**** Supplied entries

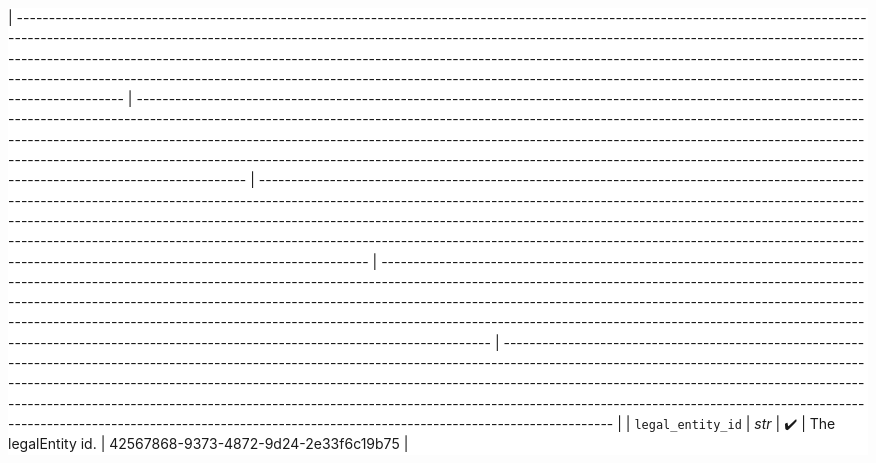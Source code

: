 | --------------------------------------------------------------------------------------------------------------------------------------------------------------------------------------------------------------------------------------------------------------------------------------------------------------------------------------------------------------------------------------------------------------------------------------------------------------------------------------------------------------------------------------------------------------------- | --------------------------------------------------------------------------------------------------------------------------------------------------------------------------------------------------------------------------------------------------------------------------------------------------------------------------------------------------------------------------------------------------------------------------------------------------------------------------------------------------------------------------------------------------------------------- | --------------------------------------------------------------------------------------------------------------------------------------------------------------------------------------------------------------------------------------------------------------------------------------------------------------------------------------------------------------------------------------------------------------------------------------------------------------------------------------------------------------------------------------------------------------------- | --------------------------------------------------------------------------------------------------------------------------------------------------------------------------------------------------------------------------------------------------------------------------------------------------------------------------------------------------------------------------------------------------------------------------------------------------------------------------------------------------------------------------------------------------------------------- | --------------------------------------------------------------------------------------------------------------------------------------------------------------------------------------------------------------------------------------------------------------------------------------------------------------------------------------------------------------------------------------------------------------------------------------------------------------------------------------------------------------------------------------------------------------------- |
| `legal_entity_id`                                                                                                                                                                                                                                                                                                                                                                                                                                                                                                                                                     | *str*                                                                                                                                                                                                                                                                                                                                                                                                                                                                                                                                                                 | :heavy_check_mark:                                                                                                                                                                                                                                                                                                                                                                                                                                                                                                                                                    | The legalEntity id.                                                                                                                                                                                                                                                                                                                                                                                                                                                                                                                                                   | 42567868-9373-4872-9d24-2e33f6c19b75                                                                                                                                                                                                                                                                                                                                                                                                                                                                                                                                  |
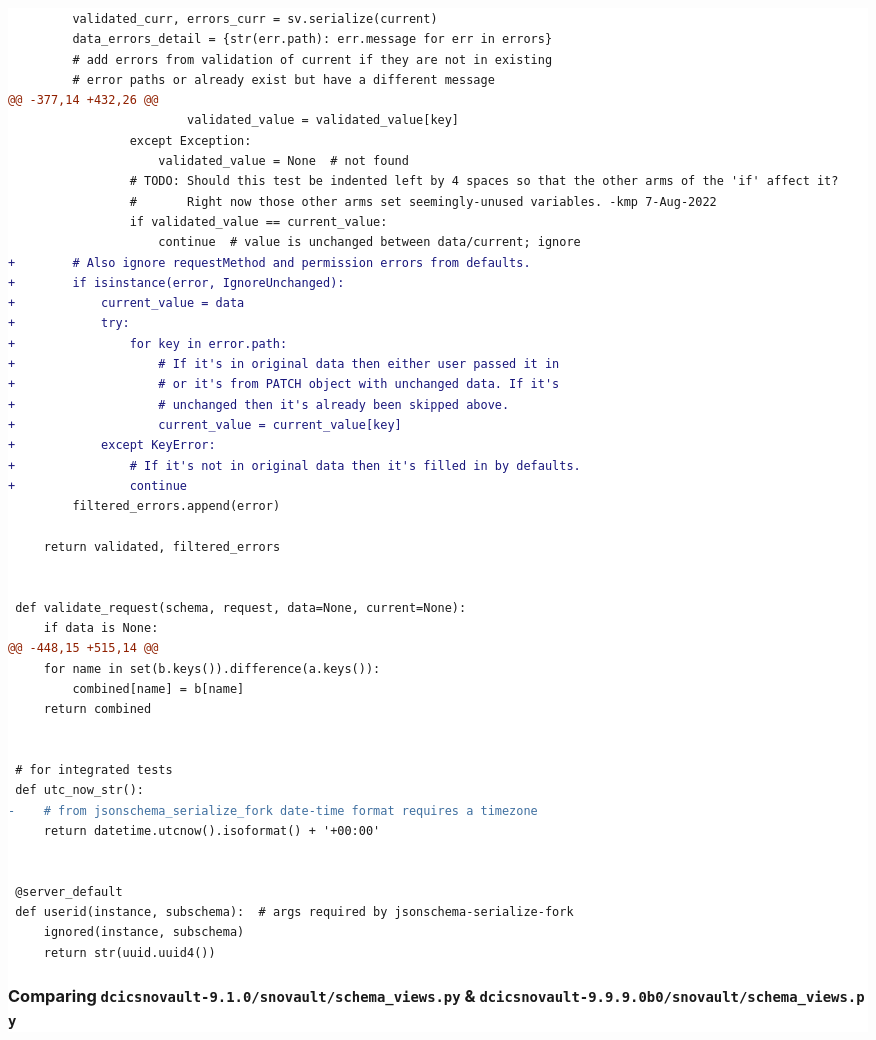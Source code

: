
 ```diff
         validated_curr, errors_curr = sv.serialize(current)
         data_errors_detail = {str(err.path): err.message for err in errors}
         # add errors from validation of current if they are not in existing
         # error paths or already exist but have a different message
@@ -377,14 +432,26 @@
                         validated_value = validated_value[key]
                 except Exception:
                     validated_value = None  # not found
                 # TODO: Should this test be indented left by 4 spaces so that the other arms of the 'if' affect it?
                 #       Right now those other arms set seemingly-unused variables. -kmp 7-Aug-2022
                 if validated_value == current_value:
                     continue  # value is unchanged between data/current; ignore
+        # Also ignore requestMethod and permission errors from defaults.
+        if isinstance(error, IgnoreUnchanged):
+            current_value = data
+            try:
+                for key in error.path:
+                    # If it's in original data then either user passed it in
+                    # or it's from PATCH object with unchanged data. If it's
+                    # unchanged then it's already been skipped above.
+                    current_value = current_value[key]
+            except KeyError:
+                # If it's not in original data then it's filled in by defaults.
+                continue
         filtered_errors.append(error)
 
     return validated, filtered_errors
 
 
 def validate_request(schema, request, data=None, current=None):
     if data is None:
@@ -448,15 +515,14 @@
     for name in set(b.keys()).difference(a.keys()):
         combined[name] = b[name]
     return combined
 
 
 # for integrated tests
 def utc_now_str():
-    # from jsonschema_serialize_fork date-time format requires a timezone
     return datetime.utcnow().isoformat() + '+00:00'
 
 
 @server_default
 def userid(instance, subschema):  # args required by jsonschema-serialize-fork
     ignored(instance, subschema)
     return str(uuid.uuid4())
```

### Comparing `dcicsnovault-9.1.0/snovault/schema_views.py` & `dcicsnovault-9.9.9.0b0/snovault/schema_views.py`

********

_Work required_
When you copy the data, keep every line exact and leave out each picture.

_Solution to this task_
Source code

: | --------------------------------------------------------------------------------------------------------------------------------------------------------------------------------------------------------------------------------------------------------------------------------------------------------------------------------------------------------------------------------------------------------------------------------------------------------------------------------------------------------------------------------------------------------------------- | --------------------------------------------------------------------------------------------------------------------------------------------------------------------------------------------------------------------------------------------------------------------------------------------------------------------------------------------------------------------------------------------------------------------------------------------------------------------------------------------------------------------------------------------------------------------- | --------------------------------------------------------------------------------------------------------------------------------------------------------------------------------------------------------------------------------------------------------------------------------------------------------------------------------------------------------------------------------------------------------------------------------------------------------------------------------------------------------------------------------------------------------------------- | --------------------------------------------------------------------------------------------------------------------------------------------------------------------------------------------------------------------------------------------------------------------------------------------------------------------------------------------------------------------------------------------------------------------------------------------------------------------------------------------------------------------------------------------------------------------- | --------------------------------------------------------------------------------------------------------------------------------------------------------------------------------------------------------------------------------------------------------------------------------------------------------------------------------------------------------------------------------------------------------------------------------------------------------------------------------------------------------------------------------------------------------------------- |
| `legal_entity_id`                                                                                                                                                                                                                                                                                                                                                                                                                                                                                                                                                     | *str*                                                                                                                                                                                                                                                                                                                                                                                                                                                                                                                                                                 | :heavy_check_mark:                                                                                                                                                                                                                                                                                                                                                                                                                                                                                                                                                    | The legalEntity id.                                                                                                                                                                                                                                                                                                                                                                                                                                                                                                                                                   | 42567868-9373-4872-9d24-2e33f6c19b75                                                                                                                                                                                                                                                                                                                                                                                                                                                                                                                                  |
Source code

:
 ```diff
         validated_curr, errors_curr = sv.serialize(current)
         data_errors_detail = {str(err.path): err.message for err in errors}
         # add errors from validation of current if they are not in existing
         # error paths or already exist but have a different message
@@ -377,14 +432,26 @@
                         validated_value = validated_value[key]
                 except Exception:
                     validated_value = None  # not found
                 # TODO: Should this test be indented left by 4 spaces so that the other arms of the 'if' affect it?
                 #       Right now those other arms set seemingly-unused variables. -kmp 7-Aug-2022
                 if validated_value == current_value:
                     continue  # value is unchanged between data/current; ignore
+        # Also ignore requestMethod and permission errors from defaults.
+        if isinstance(error, IgnoreUnchanged):
+            current_value = data
+            try:
+                for key in error.path:
+                    # If it's in original data then either user passed it in
+                    # or it's from PATCH object with unchanged data. If it's
+                    # unchanged then it's already been skipped above.
+                    current_value = current_value[key]
+            except KeyError:
+                # If it's not in original data then it's filled in by defaults.
+                continue
         filtered_errors.append(error)
 
     return validated, filtered_errors
 
 
 def validate_request(schema, request, data=None, current=None):
     if data is None:
@@ -448,15 +515,14 @@
     for name in set(b.keys()).difference(a.keys()):
         combined[name] = b[name]
     return combined
 
 
 # for integrated tests
 def utc_now_str():
-    # from jsonschema_serialize_fork date-time format requires a timezone
     return datetime.utcnow().isoformat() + '+00:00'
 
 
 @server_default
 def userid(instance, subschema):  # args required by jsonschema-serialize-fork
     ignored(instance, subschema)
     return str(uuid.uuid4())
```

### Comparing `dcicsnovault-9.1.0/snovault/schema_views.py` & `dcicsnovault-9.9.9.0b0/snovault/schema_views.py`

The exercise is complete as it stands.